* _Exercise data_:

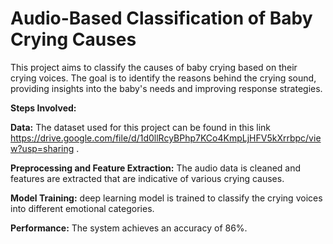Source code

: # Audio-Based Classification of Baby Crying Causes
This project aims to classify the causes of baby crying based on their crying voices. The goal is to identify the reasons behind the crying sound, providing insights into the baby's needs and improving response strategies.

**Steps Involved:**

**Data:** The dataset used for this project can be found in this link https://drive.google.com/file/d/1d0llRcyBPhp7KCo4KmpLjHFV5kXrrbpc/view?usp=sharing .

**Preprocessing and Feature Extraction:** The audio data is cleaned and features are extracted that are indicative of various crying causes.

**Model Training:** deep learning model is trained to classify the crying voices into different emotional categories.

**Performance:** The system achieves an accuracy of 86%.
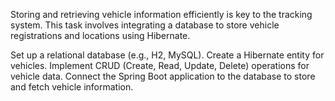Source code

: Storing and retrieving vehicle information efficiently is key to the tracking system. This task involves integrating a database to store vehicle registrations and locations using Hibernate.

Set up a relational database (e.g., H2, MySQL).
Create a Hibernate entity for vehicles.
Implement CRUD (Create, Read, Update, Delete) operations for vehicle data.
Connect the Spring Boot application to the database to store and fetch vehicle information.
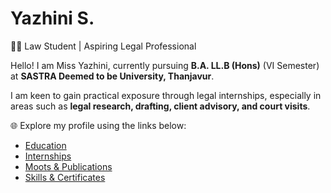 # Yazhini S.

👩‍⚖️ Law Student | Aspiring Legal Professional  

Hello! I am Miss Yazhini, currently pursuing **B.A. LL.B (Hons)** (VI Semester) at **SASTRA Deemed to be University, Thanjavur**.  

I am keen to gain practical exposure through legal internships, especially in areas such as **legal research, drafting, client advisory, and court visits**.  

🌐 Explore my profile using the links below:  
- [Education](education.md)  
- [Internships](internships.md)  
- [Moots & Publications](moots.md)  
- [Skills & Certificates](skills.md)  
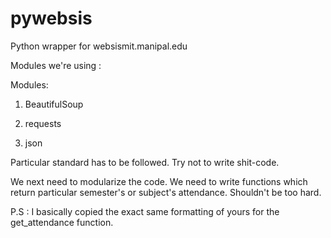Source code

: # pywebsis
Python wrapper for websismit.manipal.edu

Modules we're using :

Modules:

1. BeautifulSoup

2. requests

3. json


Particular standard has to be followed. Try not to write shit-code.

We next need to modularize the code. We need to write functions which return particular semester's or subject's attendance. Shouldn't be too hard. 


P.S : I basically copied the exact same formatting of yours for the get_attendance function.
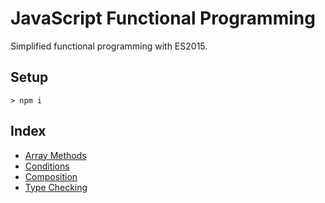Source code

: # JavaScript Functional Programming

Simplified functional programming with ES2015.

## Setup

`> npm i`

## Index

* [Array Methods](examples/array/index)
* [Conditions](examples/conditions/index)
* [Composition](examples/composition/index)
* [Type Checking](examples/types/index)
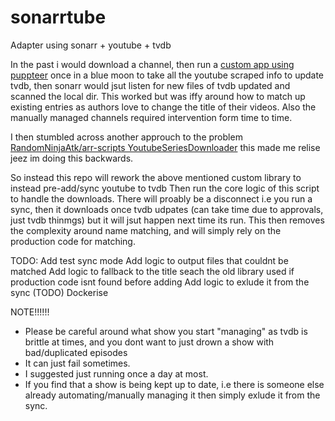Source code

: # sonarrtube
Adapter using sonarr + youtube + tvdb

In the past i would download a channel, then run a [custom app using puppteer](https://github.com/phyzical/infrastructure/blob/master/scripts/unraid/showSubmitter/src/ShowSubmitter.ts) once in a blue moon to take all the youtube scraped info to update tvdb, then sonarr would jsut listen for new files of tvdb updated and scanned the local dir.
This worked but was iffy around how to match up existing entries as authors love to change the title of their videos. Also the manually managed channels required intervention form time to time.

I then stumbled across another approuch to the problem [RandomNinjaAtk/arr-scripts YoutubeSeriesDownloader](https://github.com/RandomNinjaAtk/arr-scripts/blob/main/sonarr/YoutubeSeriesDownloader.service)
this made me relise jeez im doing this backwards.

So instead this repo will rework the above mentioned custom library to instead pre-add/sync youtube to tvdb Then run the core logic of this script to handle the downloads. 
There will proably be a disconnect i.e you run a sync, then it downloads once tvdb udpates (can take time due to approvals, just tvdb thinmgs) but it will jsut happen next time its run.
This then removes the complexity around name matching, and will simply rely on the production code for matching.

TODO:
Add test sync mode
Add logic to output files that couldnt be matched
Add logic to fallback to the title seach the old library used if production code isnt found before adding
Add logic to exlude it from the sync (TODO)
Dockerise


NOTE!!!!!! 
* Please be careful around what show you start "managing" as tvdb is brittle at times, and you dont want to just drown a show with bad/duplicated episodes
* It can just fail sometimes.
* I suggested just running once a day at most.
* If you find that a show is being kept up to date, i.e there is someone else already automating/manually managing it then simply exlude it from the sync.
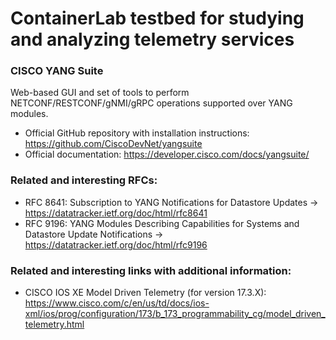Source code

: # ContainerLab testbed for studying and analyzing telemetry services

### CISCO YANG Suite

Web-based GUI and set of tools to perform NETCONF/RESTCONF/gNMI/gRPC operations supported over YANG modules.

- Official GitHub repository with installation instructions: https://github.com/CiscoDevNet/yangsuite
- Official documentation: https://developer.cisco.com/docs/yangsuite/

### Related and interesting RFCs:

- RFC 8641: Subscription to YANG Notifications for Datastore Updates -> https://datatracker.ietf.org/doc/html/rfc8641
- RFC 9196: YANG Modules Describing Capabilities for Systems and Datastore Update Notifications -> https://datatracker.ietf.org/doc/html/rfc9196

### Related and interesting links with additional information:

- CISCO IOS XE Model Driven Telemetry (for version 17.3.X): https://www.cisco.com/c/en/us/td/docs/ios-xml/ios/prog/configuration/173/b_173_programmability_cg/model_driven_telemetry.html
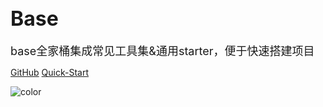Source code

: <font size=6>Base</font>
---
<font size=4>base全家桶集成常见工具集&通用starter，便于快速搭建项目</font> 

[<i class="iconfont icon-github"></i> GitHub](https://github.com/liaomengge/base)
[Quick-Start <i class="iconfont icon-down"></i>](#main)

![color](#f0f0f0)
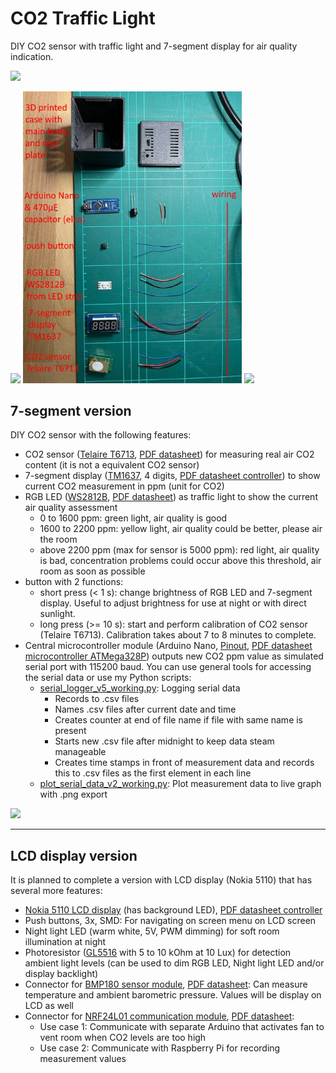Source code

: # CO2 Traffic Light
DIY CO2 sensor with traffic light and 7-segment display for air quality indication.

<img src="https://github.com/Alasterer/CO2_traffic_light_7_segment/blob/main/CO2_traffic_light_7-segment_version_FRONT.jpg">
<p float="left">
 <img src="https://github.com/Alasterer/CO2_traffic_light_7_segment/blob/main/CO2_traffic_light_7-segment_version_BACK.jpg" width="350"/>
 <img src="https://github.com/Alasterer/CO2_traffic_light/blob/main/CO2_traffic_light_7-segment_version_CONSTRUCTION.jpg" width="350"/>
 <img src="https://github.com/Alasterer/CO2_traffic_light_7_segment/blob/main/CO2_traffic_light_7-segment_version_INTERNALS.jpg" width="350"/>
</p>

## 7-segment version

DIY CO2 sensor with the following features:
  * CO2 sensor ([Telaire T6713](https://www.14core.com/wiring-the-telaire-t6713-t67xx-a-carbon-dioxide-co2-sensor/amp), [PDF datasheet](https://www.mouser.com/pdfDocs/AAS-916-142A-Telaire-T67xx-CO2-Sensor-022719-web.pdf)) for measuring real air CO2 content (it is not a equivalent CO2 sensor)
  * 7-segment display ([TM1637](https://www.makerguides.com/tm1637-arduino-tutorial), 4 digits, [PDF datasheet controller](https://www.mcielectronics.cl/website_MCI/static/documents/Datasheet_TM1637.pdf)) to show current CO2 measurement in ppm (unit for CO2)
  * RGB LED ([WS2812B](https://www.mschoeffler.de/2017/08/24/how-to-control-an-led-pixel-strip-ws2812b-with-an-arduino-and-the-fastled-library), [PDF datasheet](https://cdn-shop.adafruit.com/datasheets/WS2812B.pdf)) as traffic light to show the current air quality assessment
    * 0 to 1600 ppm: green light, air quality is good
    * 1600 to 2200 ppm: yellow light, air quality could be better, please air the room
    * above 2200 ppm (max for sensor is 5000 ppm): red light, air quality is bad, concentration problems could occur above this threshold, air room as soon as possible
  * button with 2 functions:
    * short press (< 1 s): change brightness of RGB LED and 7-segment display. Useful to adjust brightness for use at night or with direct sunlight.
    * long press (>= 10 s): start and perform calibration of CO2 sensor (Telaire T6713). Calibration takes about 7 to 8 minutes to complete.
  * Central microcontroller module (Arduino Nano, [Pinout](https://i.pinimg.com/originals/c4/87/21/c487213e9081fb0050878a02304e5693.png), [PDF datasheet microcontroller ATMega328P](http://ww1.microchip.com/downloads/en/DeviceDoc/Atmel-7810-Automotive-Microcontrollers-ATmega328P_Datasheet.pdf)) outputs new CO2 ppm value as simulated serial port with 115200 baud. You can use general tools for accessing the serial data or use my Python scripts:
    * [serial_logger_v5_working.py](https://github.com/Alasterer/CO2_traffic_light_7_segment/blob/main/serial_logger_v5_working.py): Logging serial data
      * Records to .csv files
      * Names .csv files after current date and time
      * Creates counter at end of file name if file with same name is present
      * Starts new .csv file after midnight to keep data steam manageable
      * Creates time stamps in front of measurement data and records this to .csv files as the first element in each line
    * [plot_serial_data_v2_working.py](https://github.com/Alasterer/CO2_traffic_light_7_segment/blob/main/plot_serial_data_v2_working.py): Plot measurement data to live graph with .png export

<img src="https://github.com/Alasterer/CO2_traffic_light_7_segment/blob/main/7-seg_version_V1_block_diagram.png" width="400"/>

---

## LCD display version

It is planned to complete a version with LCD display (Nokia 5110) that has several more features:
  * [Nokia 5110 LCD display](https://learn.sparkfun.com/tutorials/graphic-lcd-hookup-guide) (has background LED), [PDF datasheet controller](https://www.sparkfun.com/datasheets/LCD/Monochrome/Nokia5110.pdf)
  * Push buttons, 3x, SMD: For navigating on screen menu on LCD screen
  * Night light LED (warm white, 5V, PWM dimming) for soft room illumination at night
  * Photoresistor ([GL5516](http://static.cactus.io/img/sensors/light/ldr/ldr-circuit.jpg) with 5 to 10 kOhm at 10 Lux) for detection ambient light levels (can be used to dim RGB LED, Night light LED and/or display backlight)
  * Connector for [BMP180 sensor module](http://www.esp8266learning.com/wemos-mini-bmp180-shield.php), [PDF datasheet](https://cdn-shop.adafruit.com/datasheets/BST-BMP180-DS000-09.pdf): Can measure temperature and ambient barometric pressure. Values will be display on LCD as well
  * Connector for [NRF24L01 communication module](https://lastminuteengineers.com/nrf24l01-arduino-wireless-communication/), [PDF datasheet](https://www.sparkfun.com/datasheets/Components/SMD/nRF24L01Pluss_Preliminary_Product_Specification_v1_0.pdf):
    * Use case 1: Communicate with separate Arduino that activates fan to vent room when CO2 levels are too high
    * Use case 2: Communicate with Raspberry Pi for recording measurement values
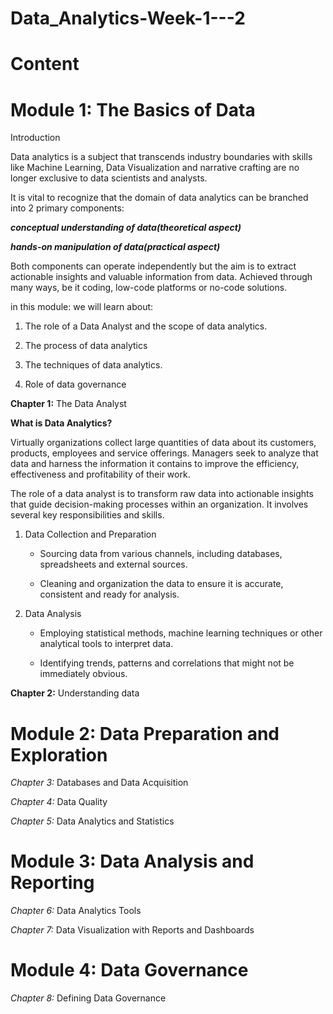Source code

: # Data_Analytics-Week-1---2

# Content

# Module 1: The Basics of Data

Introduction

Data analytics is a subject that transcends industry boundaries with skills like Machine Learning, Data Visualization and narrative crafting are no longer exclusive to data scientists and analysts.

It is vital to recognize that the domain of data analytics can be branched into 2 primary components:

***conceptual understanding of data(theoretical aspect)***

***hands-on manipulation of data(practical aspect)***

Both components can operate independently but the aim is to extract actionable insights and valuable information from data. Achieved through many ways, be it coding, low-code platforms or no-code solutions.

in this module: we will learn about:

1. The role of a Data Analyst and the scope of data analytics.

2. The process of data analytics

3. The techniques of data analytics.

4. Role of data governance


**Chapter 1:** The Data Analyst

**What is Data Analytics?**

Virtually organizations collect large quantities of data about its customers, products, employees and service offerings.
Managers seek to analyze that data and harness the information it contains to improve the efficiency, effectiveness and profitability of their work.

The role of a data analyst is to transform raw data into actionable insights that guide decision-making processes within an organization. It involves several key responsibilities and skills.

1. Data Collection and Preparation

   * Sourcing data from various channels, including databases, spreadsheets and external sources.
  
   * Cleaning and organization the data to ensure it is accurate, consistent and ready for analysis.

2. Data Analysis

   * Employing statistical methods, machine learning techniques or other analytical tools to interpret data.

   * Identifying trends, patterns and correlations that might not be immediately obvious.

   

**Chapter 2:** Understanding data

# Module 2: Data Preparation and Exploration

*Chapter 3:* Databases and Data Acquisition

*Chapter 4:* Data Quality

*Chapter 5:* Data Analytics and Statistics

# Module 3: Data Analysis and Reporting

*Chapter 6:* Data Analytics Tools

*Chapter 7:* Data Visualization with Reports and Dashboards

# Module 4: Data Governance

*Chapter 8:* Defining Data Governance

* _Work instruction_: Print exactly the lines from the first line of the records above through the line containing "various crying causes.", both included, and leave the pictures out.

* _Output below_:
Source code

: # Audio-Based Classification of Baby Crying Causes
This project aims to classify the causes of baby crying based on their crying voices. The goal is to identify the reasons behind the crying sound, providing insights into the baby's needs and improving response strategies.

**Steps Involved:**

**Data:** The dataset used for this project can be found in this link https://drive.google.com/file/d/1d0llRcyBPhp7KCo4KmpLjHFV5kXrrbpc/view?usp=sharing .

**Preprocessing and Feature Extraction:** The audio data is cleaned and features are extracted that are indicative of various crying causes.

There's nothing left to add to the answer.